EXERCISE REQUIREMENTS: Return the full listing exactly as it is written.

SUPPLIED DATA:
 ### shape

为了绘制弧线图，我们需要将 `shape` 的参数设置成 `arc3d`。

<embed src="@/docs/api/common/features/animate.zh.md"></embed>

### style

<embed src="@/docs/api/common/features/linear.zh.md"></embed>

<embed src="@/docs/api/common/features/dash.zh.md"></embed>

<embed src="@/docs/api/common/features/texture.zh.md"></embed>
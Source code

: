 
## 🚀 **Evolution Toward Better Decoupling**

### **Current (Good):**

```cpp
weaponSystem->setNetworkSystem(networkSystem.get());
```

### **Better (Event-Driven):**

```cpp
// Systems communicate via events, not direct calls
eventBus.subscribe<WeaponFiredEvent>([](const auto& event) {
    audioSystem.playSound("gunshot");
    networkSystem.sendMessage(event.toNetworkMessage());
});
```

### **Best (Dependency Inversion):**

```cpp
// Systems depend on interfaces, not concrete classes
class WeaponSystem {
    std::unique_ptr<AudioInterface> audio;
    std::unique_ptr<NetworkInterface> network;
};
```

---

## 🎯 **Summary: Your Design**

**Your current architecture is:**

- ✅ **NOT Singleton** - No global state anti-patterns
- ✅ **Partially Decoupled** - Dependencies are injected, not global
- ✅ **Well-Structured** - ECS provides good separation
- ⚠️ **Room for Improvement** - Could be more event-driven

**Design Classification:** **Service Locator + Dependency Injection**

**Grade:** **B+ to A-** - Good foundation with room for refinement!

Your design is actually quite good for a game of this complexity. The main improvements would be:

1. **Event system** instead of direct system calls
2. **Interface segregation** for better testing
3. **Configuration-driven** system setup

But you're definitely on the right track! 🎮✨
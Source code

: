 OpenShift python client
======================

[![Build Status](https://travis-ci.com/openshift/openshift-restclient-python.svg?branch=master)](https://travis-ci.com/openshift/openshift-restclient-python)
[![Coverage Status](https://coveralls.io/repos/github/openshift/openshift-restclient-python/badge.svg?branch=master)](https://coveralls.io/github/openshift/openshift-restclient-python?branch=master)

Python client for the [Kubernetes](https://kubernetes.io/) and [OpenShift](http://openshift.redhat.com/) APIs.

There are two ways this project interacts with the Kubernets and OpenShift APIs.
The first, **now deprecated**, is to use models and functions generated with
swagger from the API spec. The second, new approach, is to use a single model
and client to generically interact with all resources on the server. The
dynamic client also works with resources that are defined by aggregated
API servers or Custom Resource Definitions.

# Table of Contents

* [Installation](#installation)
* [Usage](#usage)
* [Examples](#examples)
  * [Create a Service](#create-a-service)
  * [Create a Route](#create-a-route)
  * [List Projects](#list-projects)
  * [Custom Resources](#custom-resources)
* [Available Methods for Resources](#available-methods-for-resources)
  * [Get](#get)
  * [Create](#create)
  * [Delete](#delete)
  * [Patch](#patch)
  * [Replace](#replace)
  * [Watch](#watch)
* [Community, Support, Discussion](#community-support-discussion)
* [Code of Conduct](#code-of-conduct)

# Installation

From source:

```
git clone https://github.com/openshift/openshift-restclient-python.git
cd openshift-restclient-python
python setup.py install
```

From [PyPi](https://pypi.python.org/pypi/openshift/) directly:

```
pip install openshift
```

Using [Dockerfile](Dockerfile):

OUTPUT OF THE EXERCISE:
 ### shape

为了绘制弧线图，我们需要将 `shape` 的参数设置成 `arc3d`。

<embed src="@/docs/api/common/features/animate.zh.md"></embed>

### style

<embed src="@/docs/api/common/features/linear.zh.md"></embed>

<embed src="@/docs/api/common/features/dash.zh.md"></embed>

<embed src="@/docs/api/common/features/texture.zh.md"></embed>
Source code

: 
## 🚀 **Evolution Toward Better Decoupling**

### **Current (Good):**

```cpp
weaponSystem->setNetworkSystem(networkSystem.get());
```

### **Better (Event-Driven):**

```cpp
// Systems communicate via events, not direct calls
eventBus.subscribe<WeaponFiredEvent>([](const auto& event) {
    audioSystem.playSound("gunshot");
    networkSystem.sendMessage(event.toNetworkMessage());
});
```

### **Best (Dependency Inversion):**

```cpp
// Systems depend on interfaces, not concrete classes
class WeaponSystem {
    std::unique_ptr<AudioInterface> audio;
    std::unique_ptr<NetworkInterface> network;
};
```

---

## 🎯 **Summary: Your Design**

**Your current architecture is:**

- ✅ **NOT Singleton** - No global state anti-patterns
- ✅ **Partially Decoupled** - Dependencies are injected, not global
- ✅ **Well-Structured** - ECS provides good separation
- ⚠️ **Room for Improvement** - Could be more event-driven

**Design Classification:** **Service Locator + Dependency Injection**

**Grade:** **B+ to A-** - Good foundation with room for refinement!

Your design is actually quite good for a game of this complexity. The main improvements would be:

1. **Event system** instead of direct system calls
2. **Interface segregation** for better testing
3. **Configuration-driven** system setup

But you're definitely on the right track! 🎮✨
Source code

: OpenShift python client
======================

[![Build Status](https://travis-ci.com/openshift/openshift-restclient-python.svg?branch=master)](https://travis-ci.com/openshift/openshift-restclient-python)
[![Coverage Status](https://coveralls.io/repos/github/openshift/openshift-restclient-python/badge.svg?branch=master)](https://coveralls.io/github/openshift/openshift-restclient-python?branch=master)

Python client for the [Kubernetes](https://kubernetes.io/) and [OpenShift](http://openshift.redhat.com/) APIs.

There are two ways this project interacts with the Kubernets and OpenShift APIs.
The first, **now deprecated**, is to use models and functions generated with
swagger from the API spec. The second, new approach, is to use a single model
and client to generically interact with all resources on the server. The
dynamic client also works with resources that are defined by aggregated
API servers or Custom Resource Definitions.

# Table of Contents

* [Installation](#installation)
* [Usage](#usage)
* [Examples](#examples)
  * [Create a Service](#create-a-service)
  * [Create a Route](#create-a-route)
  * [List Projects](#list-projects)
  * [Custom Resources](#custom-resources)
* [Available Methods for Resources](#available-methods-for-resources)
  * [Get](#get)
  * [Create](#create)
  * [Delete](#delete)
  * [Patch](#patch)
  * [Replace](#replace)
  * [Watch](#watch)
* [Community, Support, Discussion](#community-support-discussion)
* [Code of Conduct](#code-of-conduct)

# Installation

From source:

```
git clone https://github.com/openshift/openshift-restclient-python.git
cd openshift-restclient-python
python setup.py install
```

From [PyPi](https://pypi.python.org/pypi/openshift/) directly:

```
pip install openshift
```

Using [Dockerfile](Dockerfile):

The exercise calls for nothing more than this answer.